Click on the ‘Form’ tab on top of the result page to refine the search. Click “Show All Query Constraints”. Type ‘light’ under ‘Isotope Constraint’. Select ‘Each Transition in Separate Row’ under ‘Display Option’ and press ‘Query’. Export query results by downloading in Microsoft Excel format at the bottom of the table.
The search criteria applied in this example report only the light transitions if the user plans for example a label free SRM experiment. The display of each transition in one row facilitates access to all SRM assay coordinates including Q1, Q3, RT and collision energy after downloading the list. Keep in mind that the reported collision energy is specific for the used instrument, here the TSQ Vantage. If the assays get deployed on a different QQQ type instrument, the vendor recommended collision energy calculated for the peptide of interest needs to be used. Reported RTs may vary from one chromatographic system to another, thus refinement of RTs may be necessary.
Figure 14.
PASSEL query form. This form allows the user to set up queries and search the entire PASSEL database for SRM transitions across different experiments based on user defined query constraints.

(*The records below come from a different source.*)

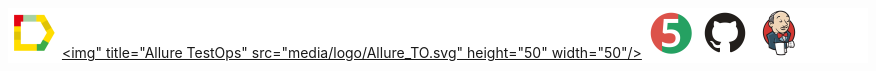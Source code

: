 <a href="https://github.com/allure-framework/allure2"><img title="Allure Report" src="media/logo/Allure_Report.svg" height="50" width="50"/></a>
<a href="https://qameta.io"><img" title="Allure TestOps" src="media/logo/Allure_TO.svg" height="50" width="50"/></a>
<a href="https://junit.org/junit5/"><img title="JUnit5" src="media/logo/JUnit5.svg" height="50" width="50"/></a> 
<a href="https://github.com/"><img title="GitHub" src="media/logo/GitHub.svg" height="50" width="50"/></a> 
<a href="https://www.jenkins.io/"><img title="Jenkins" src="media/logo/Jenkins.svg" height="50" width="50"/></a>  
</p>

BASIC PROTOCOL 5. SUBMIT SRM RESULTS TO THE PASSEL DATA REPOSITORY
SRM measurements are primarily applied in studies that aim for reproducible identification and accurate quantification of predefined sets of proteins across multiple samples. For this purpose the best peptides and their coordinates need to be selected. A growing SRM data repository will help in the assessment of the best performing proteotypic peptides and advance the use of targeted proteomics. PASSEL encourages users to contribute results from SRM experiments by submitting either raw data files or converted mass spectrometry output files in mzML (Martens et al., 2011) format, the transition list used to acquire the data as well as metadata of the experiment. Optionally, output files from data analysis software programs, e.g. mProphet peak group files, can be submitted. If provided by the researcher, the mProphet scores (d_score, m_score) will be displayed in PASSEL. Data submission to PASSEL follows largely that of PeptideAtlas and will be described in the following steps.
Necessary Resources
Computer with Internet connection, Internet browser.
Access PASSEL at http://www.peptideatlas.org/passel/
Click ‘Submit an SRM data set’.
-
First confirm your identity either by specifying your existing email address and password and clicking ‘LOGIN’, or by entering your email address, full name, a password, and clicking ‘REGISTER’. Then proceed to fill out the rest of the form. Items in red are required to be filled out. Select ‘SRM dataset’ under dataset type. Mandatory experiment information are instrument(s) used, species studied and mass modification while a summary of the data set and information describing the growth, treatment, extraction, separation, digestion, acquisition and informatics protocol are optional. All information entered will be displayed in PASSEL as data set description on the ‘View Data Set’ page (Figure 13).
The web form describes what type of information should be entered in each individual field to make the data submission as easy as possible. The ‘Dataset Release Date’ may facilitate the peer-review process as the submitter may keep the data private until the publication of a manuscript but allow the reviewers to ‘Access pre-publication data with reviewer password’ by clicking on this option on the bottom of the PASSEL start page. The release date can be updated depending on the timeline of the review process. After completing the form, click ‘Submit’ at the bottom of the page. An email will be sent to the email address specified in the web form containing detailed instructions on how to upload the data to a specifically created FTP account. The same information will be simultaneously displayed in your browser window.
-
Prepare transition lists in the HUPO Standard Initiative (PSI) TraML format (Deutsch et al., 2012) or use the PASSEL transition list template available on the top of the web page after clicking ‘Submit an SRM data set’.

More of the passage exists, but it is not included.